**What you will do**
With the pictures left aside, write out the entries that follow exactly.

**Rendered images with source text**
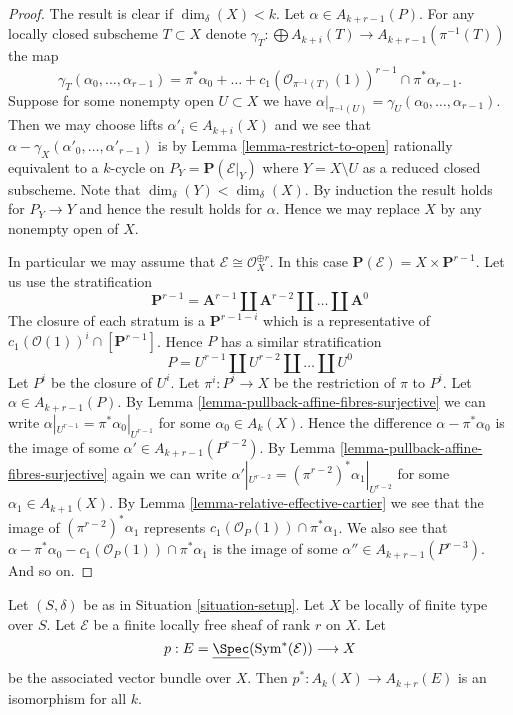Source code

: \begin{proof}
\medskip\noindent
The result is clear if $\dim_\delta(X) < k$.
Let $\alpha \in A_{k + r - 1}(P)$.
For any locally closed subscheme $T \subset X$ denote
$\gamma_T : \bigoplus A_{k + i}(T) \to A_{k + r - 1}(\pi^{-1}(T))$
the map
$$
\gamma_T(\alpha_0, \ldots, \alpha_{r - 1})
= \pi^*\alpha_0 + \ldots +
c_1(\mathcal{O}_{\pi^{-1}(T)}(1))^{r - 1} \cap \pi^*\alpha_{r - 1}.
$$
Suppose for some nonempty open $U \subset X$ we have
$\alpha|_{\pi^{-1}(U)} = \gamma_U(\alpha_0, \ldots, \alpha_{r - 1})$.
Then we may choose lifts $\alpha'_i \in A_{k + i}(X)$ and we
see that $\alpha - \gamma_X(\alpha'_0, \ldots, \alpha'_{r - 1})$
is by Lemma \ref{lemma-restrict-to-open}
rationally equivalent to a $k$-cycle on $P_Y = \mathbf{P}(\mathcal{E}|_Y)$
where $Y = X \setminus U$ as a reduced closed subscheme.
Note that $\dim_\delta(Y) < \dim_\delta(X)$.
By induction the result holds
for $P_Y \to Y$ and hence the result holds for $\alpha$.
Hence we may replace $X$ by any nonempty open of $X$.

\medskip\noindent
In particular we may assume that $\mathcal{E} \cong \mathcal{O}_X^{\oplus r}$.
In this case $\mathbf{P}(\mathcal{E}) = X \times \mathbf{P}^{r - 1}$.
Let us use the stratification
$$
\mathbf{P}^{r - 1} = \mathbf{A}^{r - 1}
\amalg \mathbf{A}^{r - 2}
\amalg \ldots
\amalg \mathbf{A}^0
$$
The closure of each stratum is a $\mathbf{P}^{r - 1 - i}$ which is a
representative of $c_1(\mathcal{O}(1))^i \cap [\mathbf{P}^{r - 1}]$.
Hence $P$ has a similar stratification
$$
P = U^{r - 1} \amalg U^{r - 2} \amalg \ldots \amalg U^0
$$
Let $P^i$ be the closure of $U^i$. Let $\pi^i : P^i \to X$
be the restriction of $\pi$ to $P^i$.
Let $\alpha \in A_{k + r - 1}(P)$. By
Lemma \ref{lemma-pullback-affine-fibres-surjective}
we can write $\alpha|_{U^{r - 1}} = \pi^*\alpha_0|_{U^{r - 1}}$
for some $\alpha_0 \in A_k(X)$. Hence the difference
$\alpha - \pi^*\alpha_0$ is the image of some
$\alpha' \in A_{k + r - 1}(P^{r - 2})$.
By Lemma \ref{lemma-pullback-affine-fibres-surjective}
again we can write
$\alpha'|_{U^{r - 2}} = (\pi^{r - 2})^*\alpha_1|_{U^{r - 2}}$
for some $\alpha_1 \in A_{k + 1}(X)$.
By Lemma \ref{lemma-relative-effective-cartier}
we see that the image of $(\pi^{r - 2})^*\alpha_1$
represents $c_1(\mathcal{O}_P(1)) \cap \pi^*\alpha_1$.
We also see that
$\alpha - \pi^*\alpha_0 - c_1(\mathcal{O}_P(1)) \cap \pi^*\alpha_1$
is the image of some $\alpha'' \in A_{k + r - 1}(P^{r - 3})$.
And so on.
\end{proof}

\begin{lemma}
\label{lemma-vectorbundle}
Let $(S, \delta)$ be as in Situation \ref{situation-setup}.
Let $X$ be locally of finite type over $S$.
Let $\mathcal{E}$ be a finite locally free sheaf of rank $r$ on $X$.
Let
$$
p :
E = \underline{\Spec}(\text{Sym}^*(\mathcal{E}))
\longrightarrow
X
$$
be the associated vector bundle over $X$.
Then $p^* : A_k(X) \to A_{k + r}(E)$ is an isomorphism for all $k$.
\end{lemma}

**Reply**
Source code

: \begin{proof}
\medskip\noindent
The result is clear if $\dim_\delta(X) < k$.
Let $\alpha \in A_{k + r - 1}(P)$.
For any locally closed subscheme $T \subset X$ denote
$\gamma_T : \bigoplus A_{k + i}(T) \to A_{k + r - 1}(\pi^{-1}(T))$
the map
$$
\gamma_T(\alpha_0, \ldots, \alpha_{r - 1})
= \pi^*\alpha_0 + \ldots +
c_1(\mathcal{O}_{\pi^{-1}(T)}(1))^{r - 1} \cap \pi^*\alpha_{r - 1}.
$$
Suppose for some nonempty open $U \subset X$ we have
$\alpha|_{\pi^{-1}(U)} = \gamma_U(\alpha_0, \ldots, \alpha_{r - 1})$.
Then we may choose lifts $\alpha'_i \in A_{k + i}(X)$ and we
see that $\alpha - \gamma_X(\alpha'_0, \ldots, \alpha'_{r - 1})$
is by Lemma \ref{lemma-restrict-to-open}
rationally equivalent to a $k$-cycle on $P_Y = \mathbf{P}(\mathcal{E}|_Y)$
where $Y = X \setminus U$ as a reduced closed subscheme.
Note that $\dim_\delta(Y) < \dim_\delta(X)$.
By induction the result holds
for $P_Y \to Y$ and hence the result holds for $\alpha$.
Hence we may replace $X$ by any nonempty open of $X$.

\medskip\noindent
In particular we may assume that $\mathcal{E} \cong \mathcal{O}_X^{\oplus r}$.
In this case $\mathbf{P}(\mathcal{E}) = X \times \mathbf{P}^{r - 1}$.
Let us use the stratification
$$
\mathbf{P}^{r - 1} = \mathbf{A}^{r - 1}
\amalg \mathbf{A}^{r - 2}
\amalg \ldots
\amalg \mathbf{A}^0
$$
The closure of each stratum is a $\mathbf{P}^{r - 1 - i}$ which is a
representative of $c_1(\mathcal{O}(1))^i \cap [\mathbf{P}^{r - 1}]$.
Hence $P$ has a similar stratification
$$
P = U^{r - 1} \amalg U^{r - 2} \amalg \ldots \amalg U^0
$$
Let $P^i$ be the closure of $U^i$. Let $\pi^i : P^i \to X$
be the restriction of $\pi$ to $P^i$.
Let $\alpha \in A_{k + r - 1}(P)$. By
Lemma \ref{lemma-pullback-affine-fibres-surjective}
we can write $\alpha|_{U^{r - 1}} = \pi^*\alpha_0|_{U^{r - 1}}$
for some $\alpha_0 \in A_k(X)$. Hence the difference
$\alpha - \pi^*\alpha_0$ is the image of some
$\alpha' \in A_{k + r - 1}(P^{r - 2})$.
By Lemma \ref{lemma-pullback-affine-fibres-surjective}
again we can write
$\alpha'|_{U^{r - 2}} = (\pi^{r - 2})^*\alpha_1|_{U^{r - 2}}$
for some $\alpha_1 \in A_{k + 1}(X)$.
By Lemma \ref{lemma-relative-effective-cartier}
we see that the image of $(\pi^{r - 2})^*\alpha_1$
represents $c_1(\mathcal{O}_P(1)) \cap \pi^*\alpha_1$.
We also see that
$\alpha - \pi^*\alpha_0 - c_1(\mathcal{O}_P(1)) \cap \pi^*\alpha_1$
is the image of some $\alpha'' \in A_{k + r - 1}(P^{r - 3})$.
And so on.
\end{proof}

\begin{lemma}
\label{lemma-vectorbundle}
Let $(S, \delta)$ be as in Situation \ref{situation-setup}.
Let $X$ be locally of finite type over $S$.
Let $\mathcal{E}$ be a finite locally free sheaf of rank $r$ on $X$.
Let
$$
p :
E = \underline{\Spec}(\text{Sym}^*(\mathcal{E}))
\longrightarrow
X
$$
be the associated vector bundle over $X$.
Then $p^* : A_k(X) \to A_{k + r}(E)$ is an isomorphism for all $k$.
\end{lemma}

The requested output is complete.